[Record extracts]
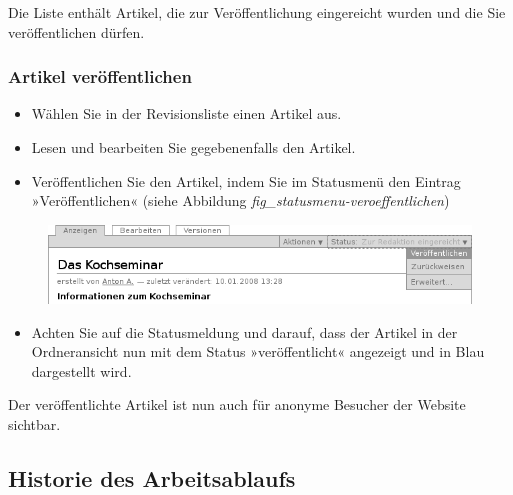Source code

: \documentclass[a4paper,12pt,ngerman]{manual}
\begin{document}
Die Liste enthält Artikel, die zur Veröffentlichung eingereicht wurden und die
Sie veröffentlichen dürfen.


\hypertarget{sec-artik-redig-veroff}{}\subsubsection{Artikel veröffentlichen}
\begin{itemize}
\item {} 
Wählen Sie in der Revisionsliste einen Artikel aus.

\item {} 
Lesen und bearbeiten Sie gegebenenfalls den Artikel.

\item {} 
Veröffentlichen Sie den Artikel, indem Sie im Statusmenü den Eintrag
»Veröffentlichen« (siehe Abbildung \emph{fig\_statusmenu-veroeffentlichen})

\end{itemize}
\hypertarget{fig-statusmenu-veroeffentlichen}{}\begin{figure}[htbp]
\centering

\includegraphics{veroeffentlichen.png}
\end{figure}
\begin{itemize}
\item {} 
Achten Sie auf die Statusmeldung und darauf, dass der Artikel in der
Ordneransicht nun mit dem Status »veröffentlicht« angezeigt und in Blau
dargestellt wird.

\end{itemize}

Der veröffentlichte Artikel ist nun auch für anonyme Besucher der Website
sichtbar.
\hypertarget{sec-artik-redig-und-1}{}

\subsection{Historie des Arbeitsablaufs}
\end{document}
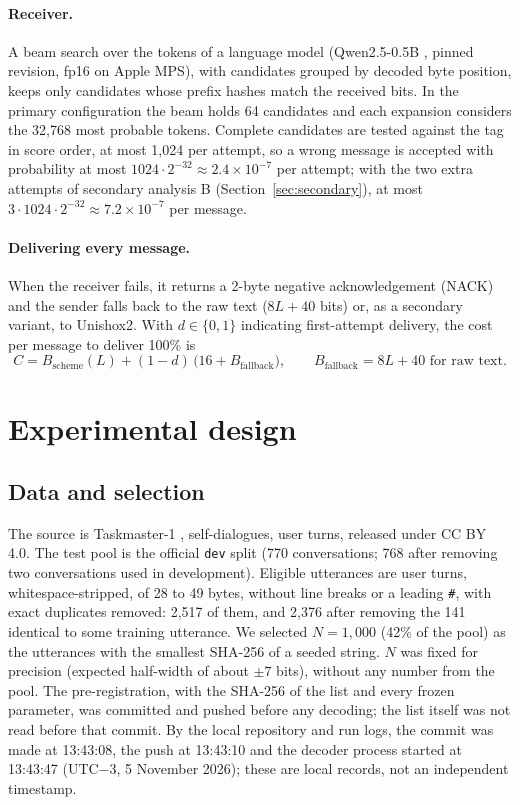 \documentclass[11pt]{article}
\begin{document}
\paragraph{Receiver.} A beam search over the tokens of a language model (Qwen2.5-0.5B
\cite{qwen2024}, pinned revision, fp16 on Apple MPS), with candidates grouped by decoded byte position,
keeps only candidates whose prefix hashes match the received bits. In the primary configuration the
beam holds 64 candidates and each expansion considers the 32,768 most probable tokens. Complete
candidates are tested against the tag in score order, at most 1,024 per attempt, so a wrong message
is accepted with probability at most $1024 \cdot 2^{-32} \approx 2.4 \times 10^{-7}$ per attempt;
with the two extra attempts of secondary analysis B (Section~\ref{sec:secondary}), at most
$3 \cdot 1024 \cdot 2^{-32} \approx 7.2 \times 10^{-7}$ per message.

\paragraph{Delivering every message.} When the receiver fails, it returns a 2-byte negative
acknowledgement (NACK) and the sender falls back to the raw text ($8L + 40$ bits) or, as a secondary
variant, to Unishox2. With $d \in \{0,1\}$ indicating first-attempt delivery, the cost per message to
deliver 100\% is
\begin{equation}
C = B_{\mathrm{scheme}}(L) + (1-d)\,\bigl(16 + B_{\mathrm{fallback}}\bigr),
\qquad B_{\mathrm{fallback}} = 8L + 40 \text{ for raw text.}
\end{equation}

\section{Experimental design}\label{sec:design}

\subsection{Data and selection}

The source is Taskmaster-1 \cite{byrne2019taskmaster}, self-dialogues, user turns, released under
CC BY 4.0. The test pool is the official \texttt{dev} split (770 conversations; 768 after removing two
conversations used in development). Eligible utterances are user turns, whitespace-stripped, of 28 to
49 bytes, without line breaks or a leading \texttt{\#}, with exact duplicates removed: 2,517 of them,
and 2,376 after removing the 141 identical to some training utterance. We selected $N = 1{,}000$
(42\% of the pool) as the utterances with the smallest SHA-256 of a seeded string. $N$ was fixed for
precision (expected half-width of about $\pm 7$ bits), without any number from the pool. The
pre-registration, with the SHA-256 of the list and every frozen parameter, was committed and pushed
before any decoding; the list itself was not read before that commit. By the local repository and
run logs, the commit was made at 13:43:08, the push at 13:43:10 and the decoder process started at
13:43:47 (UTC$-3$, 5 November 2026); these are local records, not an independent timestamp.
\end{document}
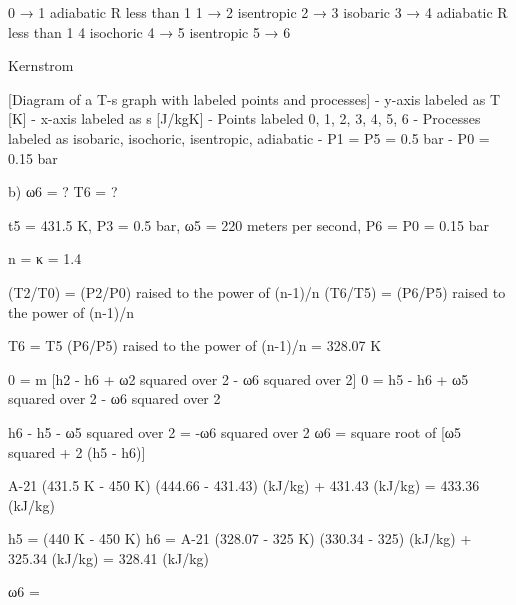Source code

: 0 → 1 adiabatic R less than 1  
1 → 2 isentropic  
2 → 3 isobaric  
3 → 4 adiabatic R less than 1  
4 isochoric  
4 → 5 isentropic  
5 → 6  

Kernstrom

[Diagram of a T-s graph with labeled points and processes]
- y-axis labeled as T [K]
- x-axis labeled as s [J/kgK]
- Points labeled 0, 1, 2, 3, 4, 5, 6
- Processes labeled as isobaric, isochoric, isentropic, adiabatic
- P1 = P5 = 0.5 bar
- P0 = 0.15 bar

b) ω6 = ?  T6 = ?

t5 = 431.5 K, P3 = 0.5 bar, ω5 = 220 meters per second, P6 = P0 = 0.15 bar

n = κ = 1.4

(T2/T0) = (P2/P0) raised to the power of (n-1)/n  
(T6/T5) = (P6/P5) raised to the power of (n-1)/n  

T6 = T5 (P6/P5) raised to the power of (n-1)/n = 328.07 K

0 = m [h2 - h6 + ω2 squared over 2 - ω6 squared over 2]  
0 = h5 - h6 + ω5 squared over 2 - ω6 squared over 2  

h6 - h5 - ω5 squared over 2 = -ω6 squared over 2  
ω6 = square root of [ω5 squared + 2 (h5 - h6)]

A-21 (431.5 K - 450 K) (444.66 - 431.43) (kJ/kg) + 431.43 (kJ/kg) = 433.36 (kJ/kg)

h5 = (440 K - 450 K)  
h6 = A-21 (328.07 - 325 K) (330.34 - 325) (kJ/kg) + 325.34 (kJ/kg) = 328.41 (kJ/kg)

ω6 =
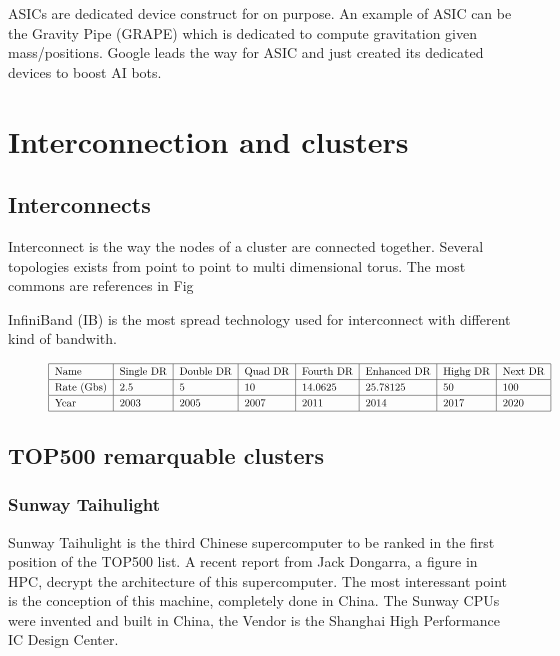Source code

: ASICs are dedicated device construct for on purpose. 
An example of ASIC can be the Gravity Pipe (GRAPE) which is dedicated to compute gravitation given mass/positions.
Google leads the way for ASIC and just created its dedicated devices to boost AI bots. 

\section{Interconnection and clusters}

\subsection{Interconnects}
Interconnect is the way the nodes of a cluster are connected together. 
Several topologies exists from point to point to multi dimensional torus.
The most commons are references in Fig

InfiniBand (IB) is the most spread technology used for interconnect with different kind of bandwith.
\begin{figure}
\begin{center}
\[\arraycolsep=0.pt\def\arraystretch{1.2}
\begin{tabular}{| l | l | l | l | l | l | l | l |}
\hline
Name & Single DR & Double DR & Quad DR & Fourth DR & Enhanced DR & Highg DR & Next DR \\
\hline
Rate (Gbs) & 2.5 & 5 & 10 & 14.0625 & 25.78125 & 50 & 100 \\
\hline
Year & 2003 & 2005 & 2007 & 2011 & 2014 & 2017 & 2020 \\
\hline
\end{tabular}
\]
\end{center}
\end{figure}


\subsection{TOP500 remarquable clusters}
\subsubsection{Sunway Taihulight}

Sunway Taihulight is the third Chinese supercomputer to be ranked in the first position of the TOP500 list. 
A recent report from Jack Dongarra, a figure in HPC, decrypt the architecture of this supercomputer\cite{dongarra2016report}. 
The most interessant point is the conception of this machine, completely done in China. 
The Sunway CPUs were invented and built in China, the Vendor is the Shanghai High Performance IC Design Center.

[Action item]
Make a copy of each line in the records above that has the word "figure".

[Answer to the exercise]
\hypertarget{fig-statusmenu-veroeffentlichen}{}\begin{figure}[htbp]
\end{figure}
\begin{figure}
\end{figure}
A recent report from Jack Dongarra, a figure in HPC, decrypt the architecture of this supercomputer\cite{dongarra2016report}. 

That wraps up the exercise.